Big-cap biotechs Alexion Pharmaceuticals (ALXN) and Celgene (CELG) both beat third-quarter estimates and raised guidance Thursday, but their stocks headed in opposite directions.
Alexion rose 6.4%, with its shares coming from a comparatively soft Relative Strength Rating of 56. The company also announced that the Food and Drug Administration granted "breakthrough therapy" designation for its drug candidate Alxn1101, which is in early-stage testing to treat a rare genetic disease called molybdenum cofactor deficiency type A.
The FDA created the designation last year to help speed the approval of drugs that could bring a major improvement upon existing treatments for serious conditions. So far 22 other drugs have received it, including Alexion's asfotase alfa for another rare condition called hypophosphatasia.
Currently, however, Alexion's only other approved drug is Soliris, and it raked in $400.4 million in the third quarter. That's up 36% from the year-earlier quarter and about $5 million more than analysts' consensus. Profit, excluding one-time items, rose 38% to 83 cents a share, beating estimates by 4 cents.
Alexion also added about $10 million to its full-year sales guidance, now $1.535 billion to $1.54 billion vs. $1.13 billion last year. It also added a few cents to its EPS guidance, now $3.02 to $3.04.
On the conference call discussing results, CEO Leonard Bell credited the continued rollout of Soliris for its second disease indication. Since 2007 it's been sold as a treatment for an ultra-rare condition called paroxysmal nocturnal hemoglobinuria (PNH), but over the last couple years it's been picking up approvals for atypical hemolytic uremic syndrome (aHUS), another very rare but serious condition.
On the call, Bell said U.S. patient uptake for aHUS is ramping faster than it did during the PNH rollout. The new indication is gaining traction in Europe and recently won approval in Japan.
Bell also said the company expects to file for approval of asfotase alpha in mid-2014, potentially ending Alexion's single-drug dependence.
Celgene's shares slid 1.3% to 157.96. It ranks No. 13 on the latest IBD 50, and on Monday hit an all-time high above 161.
Celgene said revenue rose 18% over the year-earlier quarter to $1.67 billion, about $30 million above consensus estimates. Profit rose 21% to $1.56 a share, beating estimates by 2 cents.

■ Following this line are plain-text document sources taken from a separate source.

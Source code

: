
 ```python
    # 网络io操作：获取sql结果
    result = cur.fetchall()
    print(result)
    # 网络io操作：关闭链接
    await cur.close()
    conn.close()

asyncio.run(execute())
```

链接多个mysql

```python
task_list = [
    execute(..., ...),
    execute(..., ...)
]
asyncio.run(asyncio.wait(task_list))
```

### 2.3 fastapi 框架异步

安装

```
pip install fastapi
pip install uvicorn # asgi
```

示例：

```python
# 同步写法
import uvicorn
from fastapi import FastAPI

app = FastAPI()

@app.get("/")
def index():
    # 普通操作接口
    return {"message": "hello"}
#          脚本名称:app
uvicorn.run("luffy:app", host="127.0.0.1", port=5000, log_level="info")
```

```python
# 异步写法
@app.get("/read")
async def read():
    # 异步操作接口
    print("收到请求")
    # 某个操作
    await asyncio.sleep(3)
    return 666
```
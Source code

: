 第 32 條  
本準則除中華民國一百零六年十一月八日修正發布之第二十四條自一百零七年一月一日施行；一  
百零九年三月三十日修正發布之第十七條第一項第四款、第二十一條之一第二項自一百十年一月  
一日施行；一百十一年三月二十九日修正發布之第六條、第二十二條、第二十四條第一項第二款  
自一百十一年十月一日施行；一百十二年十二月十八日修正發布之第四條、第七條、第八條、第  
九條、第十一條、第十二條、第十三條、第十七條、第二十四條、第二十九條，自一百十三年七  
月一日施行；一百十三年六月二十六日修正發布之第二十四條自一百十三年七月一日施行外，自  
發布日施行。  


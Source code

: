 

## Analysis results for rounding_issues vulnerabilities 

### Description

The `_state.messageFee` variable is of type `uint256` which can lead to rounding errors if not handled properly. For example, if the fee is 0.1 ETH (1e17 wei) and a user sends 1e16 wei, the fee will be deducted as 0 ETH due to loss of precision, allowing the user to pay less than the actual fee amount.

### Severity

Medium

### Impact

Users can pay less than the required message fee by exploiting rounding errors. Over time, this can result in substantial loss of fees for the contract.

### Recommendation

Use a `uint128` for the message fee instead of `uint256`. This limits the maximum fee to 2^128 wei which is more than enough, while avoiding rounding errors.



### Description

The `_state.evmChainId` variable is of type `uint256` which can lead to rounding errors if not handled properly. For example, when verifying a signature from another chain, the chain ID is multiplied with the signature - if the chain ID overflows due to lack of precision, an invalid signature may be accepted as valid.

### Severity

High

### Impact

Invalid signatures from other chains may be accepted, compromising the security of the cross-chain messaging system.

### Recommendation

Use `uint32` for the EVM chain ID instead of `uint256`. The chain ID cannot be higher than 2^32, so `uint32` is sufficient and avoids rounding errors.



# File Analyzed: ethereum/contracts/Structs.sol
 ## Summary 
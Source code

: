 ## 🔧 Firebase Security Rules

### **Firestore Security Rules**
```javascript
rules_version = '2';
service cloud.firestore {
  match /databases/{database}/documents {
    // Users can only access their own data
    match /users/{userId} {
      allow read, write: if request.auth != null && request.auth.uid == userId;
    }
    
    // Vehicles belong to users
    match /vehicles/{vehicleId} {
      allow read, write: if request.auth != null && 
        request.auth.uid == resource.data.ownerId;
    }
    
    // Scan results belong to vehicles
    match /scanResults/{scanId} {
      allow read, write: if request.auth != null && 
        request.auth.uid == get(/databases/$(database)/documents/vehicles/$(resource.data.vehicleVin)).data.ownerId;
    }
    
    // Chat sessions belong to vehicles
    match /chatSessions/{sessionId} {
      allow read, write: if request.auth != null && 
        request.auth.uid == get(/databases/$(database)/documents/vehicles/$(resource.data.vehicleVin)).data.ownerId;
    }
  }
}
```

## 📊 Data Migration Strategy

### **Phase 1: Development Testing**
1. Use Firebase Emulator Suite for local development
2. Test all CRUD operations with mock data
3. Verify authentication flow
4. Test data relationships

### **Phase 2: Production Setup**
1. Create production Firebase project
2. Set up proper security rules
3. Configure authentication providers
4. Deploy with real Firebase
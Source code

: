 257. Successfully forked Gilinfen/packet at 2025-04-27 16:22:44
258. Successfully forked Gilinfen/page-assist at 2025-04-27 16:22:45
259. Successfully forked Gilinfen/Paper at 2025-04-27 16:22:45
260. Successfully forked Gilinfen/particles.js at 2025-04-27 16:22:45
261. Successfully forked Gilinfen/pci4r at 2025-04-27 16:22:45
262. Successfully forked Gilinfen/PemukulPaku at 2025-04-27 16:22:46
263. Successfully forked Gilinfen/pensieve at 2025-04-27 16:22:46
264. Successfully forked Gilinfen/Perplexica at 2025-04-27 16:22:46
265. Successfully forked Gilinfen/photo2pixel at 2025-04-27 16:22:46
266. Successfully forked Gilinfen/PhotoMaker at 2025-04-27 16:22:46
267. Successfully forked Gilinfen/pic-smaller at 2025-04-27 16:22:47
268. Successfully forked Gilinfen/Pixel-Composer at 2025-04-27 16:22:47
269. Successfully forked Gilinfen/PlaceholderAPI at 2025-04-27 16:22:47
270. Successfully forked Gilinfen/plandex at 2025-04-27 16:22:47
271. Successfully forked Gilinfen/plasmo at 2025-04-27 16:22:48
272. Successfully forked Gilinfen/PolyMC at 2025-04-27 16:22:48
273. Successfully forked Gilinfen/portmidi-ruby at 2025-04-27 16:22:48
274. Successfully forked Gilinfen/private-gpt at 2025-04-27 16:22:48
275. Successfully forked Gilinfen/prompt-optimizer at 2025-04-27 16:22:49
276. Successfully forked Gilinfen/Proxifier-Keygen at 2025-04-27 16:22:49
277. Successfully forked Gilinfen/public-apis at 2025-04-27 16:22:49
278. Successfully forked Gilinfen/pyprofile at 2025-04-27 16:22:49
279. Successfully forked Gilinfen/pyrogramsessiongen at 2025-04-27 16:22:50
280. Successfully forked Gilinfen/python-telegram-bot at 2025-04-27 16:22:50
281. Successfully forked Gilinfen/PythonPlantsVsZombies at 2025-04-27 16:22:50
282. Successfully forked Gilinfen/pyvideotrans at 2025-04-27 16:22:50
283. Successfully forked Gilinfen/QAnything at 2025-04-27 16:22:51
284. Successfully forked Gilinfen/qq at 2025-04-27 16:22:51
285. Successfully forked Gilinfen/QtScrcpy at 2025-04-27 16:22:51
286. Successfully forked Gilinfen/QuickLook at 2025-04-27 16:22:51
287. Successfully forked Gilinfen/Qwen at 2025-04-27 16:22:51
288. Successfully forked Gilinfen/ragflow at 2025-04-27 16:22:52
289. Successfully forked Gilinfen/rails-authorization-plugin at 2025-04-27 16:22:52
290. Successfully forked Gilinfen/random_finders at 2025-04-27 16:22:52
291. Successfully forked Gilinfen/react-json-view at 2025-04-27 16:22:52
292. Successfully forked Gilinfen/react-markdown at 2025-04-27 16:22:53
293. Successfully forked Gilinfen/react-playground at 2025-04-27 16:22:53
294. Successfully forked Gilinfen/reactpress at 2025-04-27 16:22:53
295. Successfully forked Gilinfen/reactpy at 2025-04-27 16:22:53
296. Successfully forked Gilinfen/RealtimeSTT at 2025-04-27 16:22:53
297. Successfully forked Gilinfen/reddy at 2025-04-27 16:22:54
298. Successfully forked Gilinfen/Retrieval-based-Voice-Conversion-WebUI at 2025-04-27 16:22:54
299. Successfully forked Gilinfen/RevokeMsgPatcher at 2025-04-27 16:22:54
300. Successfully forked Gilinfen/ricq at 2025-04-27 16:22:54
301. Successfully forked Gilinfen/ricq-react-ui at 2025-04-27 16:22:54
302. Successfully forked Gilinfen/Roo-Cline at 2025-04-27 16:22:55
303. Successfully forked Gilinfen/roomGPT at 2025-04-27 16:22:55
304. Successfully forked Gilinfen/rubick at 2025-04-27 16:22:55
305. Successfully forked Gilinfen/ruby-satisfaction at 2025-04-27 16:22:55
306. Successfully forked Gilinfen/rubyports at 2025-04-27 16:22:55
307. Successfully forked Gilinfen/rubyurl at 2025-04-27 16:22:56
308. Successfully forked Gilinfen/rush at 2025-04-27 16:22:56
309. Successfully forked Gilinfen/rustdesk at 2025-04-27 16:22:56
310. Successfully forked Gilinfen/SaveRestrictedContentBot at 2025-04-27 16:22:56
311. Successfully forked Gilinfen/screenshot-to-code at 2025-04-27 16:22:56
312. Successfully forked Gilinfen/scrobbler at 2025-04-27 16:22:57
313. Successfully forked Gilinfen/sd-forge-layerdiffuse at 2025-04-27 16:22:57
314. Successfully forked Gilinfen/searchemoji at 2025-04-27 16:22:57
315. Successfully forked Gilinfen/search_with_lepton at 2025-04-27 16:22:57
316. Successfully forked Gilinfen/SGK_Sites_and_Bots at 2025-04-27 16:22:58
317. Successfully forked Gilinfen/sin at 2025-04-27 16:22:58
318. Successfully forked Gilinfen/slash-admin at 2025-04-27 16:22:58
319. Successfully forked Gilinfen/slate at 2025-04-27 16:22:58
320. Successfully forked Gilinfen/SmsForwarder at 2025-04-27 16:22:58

The company said full-year product sales are now expected to exceed the previously guided $6.2 billion, but didn't say by how much. Last year's sales totaled $5.51 billion. Celgene lifted and tightened its 2013 EPS range to $5.90-$5.95, but that was still a bit shy of analyst consensus of $5.98.
On a conference call to discuss results, JMP Securities analyst Michael King said guidance seemed conservative, given that the fourth quarter has traditionally been strong for Celgene.
Company Chief Financial Officer Jacqualyn Fouse said this year's Q4 is going to suffer from the entrance of a generic version of its Vidaza drug, a treatment for myelodysplastic syndromes (a group of bone-marrow diseases). She also said the firm is ramping up spending ahead of the expected launch of apremilast, a psoriasis treatment awaiting an FDA decision by the end of the first quarter.
Investors might also be put out that Celgene is pushing till next quarter the much-anticipated refiling of its lead drug Revlimid for a new indication in Europe, RBC Capital Markets analyst Michael Yee wrote in a research note Thursday. It's approved only as a relapse treatment for the blood cancer multiple myeloma, but the company aims to get it approved as a front-line treatment.
Yee said it "is not really clear" why the delay but says the firm's 2017 guidance of $12 billion in sales and $13-$14 in EPS is still "highly achievable."